Daskalakis and other officials are working to make the case that it’s a small investment that more than pays for itself over time.

“For every 10 percent decrease in PrEP users, potentially due to some access issue, you should expect another 1,100 HIV infections in the next year,” Daskalakis warned, citing a new research paper from Infectious Diseases Society of America. “And since just one HIV infection over a lifetime costs half a million dollars, half a million dollars times 1,100 per year is a good chunk of change.”

Unlike HIV, patients who contract syphilis, gonorrhea and chlamydia can be cured if the infection is treated in time.
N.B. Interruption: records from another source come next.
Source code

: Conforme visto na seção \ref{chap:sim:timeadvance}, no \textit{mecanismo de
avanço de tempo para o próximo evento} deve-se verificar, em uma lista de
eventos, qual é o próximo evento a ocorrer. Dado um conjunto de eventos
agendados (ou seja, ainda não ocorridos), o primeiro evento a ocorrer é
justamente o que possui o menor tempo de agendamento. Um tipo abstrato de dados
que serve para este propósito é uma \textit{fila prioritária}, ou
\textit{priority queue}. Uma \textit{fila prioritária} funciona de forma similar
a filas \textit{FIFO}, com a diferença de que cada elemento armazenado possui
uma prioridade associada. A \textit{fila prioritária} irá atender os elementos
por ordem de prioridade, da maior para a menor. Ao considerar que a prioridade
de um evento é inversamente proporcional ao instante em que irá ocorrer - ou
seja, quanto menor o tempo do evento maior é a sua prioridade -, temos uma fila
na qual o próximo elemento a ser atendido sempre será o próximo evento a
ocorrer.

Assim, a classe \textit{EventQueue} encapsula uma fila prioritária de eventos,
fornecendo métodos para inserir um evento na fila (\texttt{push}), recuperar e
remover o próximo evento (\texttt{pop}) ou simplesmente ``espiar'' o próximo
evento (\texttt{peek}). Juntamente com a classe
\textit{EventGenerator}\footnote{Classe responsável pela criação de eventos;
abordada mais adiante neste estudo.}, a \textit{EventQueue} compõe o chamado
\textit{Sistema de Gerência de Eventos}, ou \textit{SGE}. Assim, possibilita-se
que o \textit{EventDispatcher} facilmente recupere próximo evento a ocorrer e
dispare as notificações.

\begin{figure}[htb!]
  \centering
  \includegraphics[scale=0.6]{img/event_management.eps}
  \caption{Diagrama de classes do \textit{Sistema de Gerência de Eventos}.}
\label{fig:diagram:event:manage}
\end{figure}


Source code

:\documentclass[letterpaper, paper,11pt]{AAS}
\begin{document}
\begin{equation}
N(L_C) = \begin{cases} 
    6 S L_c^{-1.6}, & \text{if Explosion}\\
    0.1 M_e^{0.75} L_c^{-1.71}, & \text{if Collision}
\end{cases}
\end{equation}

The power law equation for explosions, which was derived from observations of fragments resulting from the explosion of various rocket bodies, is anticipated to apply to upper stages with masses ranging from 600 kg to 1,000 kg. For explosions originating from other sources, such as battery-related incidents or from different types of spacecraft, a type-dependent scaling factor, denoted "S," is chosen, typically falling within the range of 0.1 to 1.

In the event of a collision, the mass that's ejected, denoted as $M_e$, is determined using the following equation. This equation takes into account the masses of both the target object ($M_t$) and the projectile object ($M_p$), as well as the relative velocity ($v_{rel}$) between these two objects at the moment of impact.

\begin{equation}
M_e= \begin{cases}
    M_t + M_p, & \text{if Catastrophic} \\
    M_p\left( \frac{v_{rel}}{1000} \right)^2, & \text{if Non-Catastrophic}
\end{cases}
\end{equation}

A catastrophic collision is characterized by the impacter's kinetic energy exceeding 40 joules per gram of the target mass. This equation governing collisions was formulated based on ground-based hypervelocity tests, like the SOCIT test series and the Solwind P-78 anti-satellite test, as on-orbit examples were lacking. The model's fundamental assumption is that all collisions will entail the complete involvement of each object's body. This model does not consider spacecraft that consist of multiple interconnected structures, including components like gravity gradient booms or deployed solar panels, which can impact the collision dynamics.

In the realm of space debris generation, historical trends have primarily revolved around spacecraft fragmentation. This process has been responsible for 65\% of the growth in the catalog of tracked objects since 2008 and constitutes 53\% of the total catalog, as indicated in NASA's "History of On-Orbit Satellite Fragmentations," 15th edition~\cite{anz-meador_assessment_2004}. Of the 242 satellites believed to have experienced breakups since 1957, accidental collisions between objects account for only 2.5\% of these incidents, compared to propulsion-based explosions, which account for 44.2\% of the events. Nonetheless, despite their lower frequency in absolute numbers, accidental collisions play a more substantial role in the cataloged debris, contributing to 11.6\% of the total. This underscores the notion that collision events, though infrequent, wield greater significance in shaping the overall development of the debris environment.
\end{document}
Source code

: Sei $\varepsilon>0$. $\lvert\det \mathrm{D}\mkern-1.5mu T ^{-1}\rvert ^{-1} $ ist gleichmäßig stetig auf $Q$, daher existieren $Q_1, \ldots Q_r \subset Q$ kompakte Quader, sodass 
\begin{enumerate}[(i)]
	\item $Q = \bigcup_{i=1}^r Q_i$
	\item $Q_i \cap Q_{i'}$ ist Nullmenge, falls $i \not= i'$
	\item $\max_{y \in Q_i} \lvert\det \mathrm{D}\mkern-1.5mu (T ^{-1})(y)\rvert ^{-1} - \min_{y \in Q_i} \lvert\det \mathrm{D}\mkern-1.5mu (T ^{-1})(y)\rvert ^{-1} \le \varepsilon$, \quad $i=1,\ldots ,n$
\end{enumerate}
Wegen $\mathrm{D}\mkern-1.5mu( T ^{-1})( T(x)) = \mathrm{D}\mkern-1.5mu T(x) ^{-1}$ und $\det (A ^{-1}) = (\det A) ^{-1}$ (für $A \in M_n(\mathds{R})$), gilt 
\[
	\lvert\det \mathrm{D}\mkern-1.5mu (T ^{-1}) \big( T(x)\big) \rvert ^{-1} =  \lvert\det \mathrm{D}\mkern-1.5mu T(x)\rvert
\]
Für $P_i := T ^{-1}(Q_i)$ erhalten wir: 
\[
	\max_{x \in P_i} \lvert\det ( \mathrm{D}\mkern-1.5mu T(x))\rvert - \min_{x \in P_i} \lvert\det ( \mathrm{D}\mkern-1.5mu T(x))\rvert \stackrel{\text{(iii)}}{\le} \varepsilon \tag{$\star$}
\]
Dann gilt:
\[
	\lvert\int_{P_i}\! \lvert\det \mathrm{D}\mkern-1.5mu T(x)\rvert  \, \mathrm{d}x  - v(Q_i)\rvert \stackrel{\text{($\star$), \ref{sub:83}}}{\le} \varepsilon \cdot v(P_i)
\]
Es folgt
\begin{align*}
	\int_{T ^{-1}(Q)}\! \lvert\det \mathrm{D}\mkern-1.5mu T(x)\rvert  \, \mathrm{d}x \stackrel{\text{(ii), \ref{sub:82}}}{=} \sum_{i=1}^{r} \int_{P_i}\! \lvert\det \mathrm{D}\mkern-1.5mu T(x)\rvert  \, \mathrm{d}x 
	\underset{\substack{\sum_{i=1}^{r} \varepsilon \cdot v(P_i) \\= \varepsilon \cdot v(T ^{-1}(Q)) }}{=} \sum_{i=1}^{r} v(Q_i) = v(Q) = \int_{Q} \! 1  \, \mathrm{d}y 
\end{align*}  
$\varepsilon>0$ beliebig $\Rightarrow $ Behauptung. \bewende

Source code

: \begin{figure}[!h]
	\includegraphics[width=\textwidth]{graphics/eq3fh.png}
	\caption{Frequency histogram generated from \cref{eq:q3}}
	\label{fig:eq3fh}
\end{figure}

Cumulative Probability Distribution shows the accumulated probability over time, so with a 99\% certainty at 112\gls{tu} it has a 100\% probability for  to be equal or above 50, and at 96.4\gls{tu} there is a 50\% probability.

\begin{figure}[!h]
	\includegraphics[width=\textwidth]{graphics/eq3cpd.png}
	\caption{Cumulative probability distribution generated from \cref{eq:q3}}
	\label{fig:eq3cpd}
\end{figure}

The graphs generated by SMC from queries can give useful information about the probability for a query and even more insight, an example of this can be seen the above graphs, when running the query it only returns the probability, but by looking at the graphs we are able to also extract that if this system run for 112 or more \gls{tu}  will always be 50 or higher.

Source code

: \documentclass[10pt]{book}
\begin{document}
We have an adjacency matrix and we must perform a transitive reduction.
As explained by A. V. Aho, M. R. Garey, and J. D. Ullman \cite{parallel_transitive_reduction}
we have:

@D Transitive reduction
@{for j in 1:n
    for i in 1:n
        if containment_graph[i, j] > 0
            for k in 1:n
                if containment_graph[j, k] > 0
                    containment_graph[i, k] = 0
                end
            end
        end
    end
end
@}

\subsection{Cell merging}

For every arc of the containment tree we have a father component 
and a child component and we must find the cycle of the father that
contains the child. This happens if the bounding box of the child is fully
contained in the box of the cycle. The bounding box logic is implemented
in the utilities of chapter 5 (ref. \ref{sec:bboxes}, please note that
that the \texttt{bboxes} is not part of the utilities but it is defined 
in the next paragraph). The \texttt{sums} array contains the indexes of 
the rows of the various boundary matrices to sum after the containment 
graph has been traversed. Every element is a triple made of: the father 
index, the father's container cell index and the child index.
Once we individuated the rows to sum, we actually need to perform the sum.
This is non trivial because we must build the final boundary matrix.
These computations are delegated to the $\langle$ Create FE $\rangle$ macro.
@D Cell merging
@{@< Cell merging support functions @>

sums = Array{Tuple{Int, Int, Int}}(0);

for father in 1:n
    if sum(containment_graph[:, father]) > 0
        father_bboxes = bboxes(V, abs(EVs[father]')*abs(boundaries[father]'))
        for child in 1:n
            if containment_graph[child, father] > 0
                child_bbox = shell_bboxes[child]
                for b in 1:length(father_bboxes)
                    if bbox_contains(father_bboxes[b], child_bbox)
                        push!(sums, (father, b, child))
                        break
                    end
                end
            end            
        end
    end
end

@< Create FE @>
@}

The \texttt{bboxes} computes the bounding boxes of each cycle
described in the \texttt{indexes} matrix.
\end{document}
Yet the federal rules requiring health insurers to reimburse for regular testing are in limbo because of the Texas court’s ruling.

If coverage rules for preventive care are forced to revert to what was in place in 2010, Deitch warned, it could be especially “devastating” for the battle against syphilis.

The pre-2010 guidelines also didn’t specify how often people could have syphilis testing covered by insurance, while the newer rules say that for men who have sex with men, and other high-risk groups, testing should be covered every three to six months.

“When we didn’t have that guidance that dictated what insurers had to cover at no cost, we heard all the time about folks having their claims denied because insurers weren’t clear what they have to cover and how often,” Deitch said. “The old rules left them too much wiggle room.”

The risk is even greater when it comes to congenital syphilis — a completely preventable and sometimes fatal condition that happens when an infection is transferred from parent to infant at birth.

“The older screening guidelines for congenital syphilis recommended insurers cover testing just at a patient’s first prenatal visit,” she said. “But now we know that not everyone has access to prenatal care, so the newer recommendation said either the first prenatal visit or at delivery if that’s the first time they interact with the medical system during their pregnancy.”

Even if the Texas court’s ruling is reversed and syphilis testing, PrEP and other preventive care services remain covered with no copays for people with insurance, Daskalakis fears the public attention on the case could scare people away from seeking care.

“It’s just going to make public health’s job harder,” he said. “We’ve seen this before. The truth is: Perception of cost is almost as aversive as actual cost.”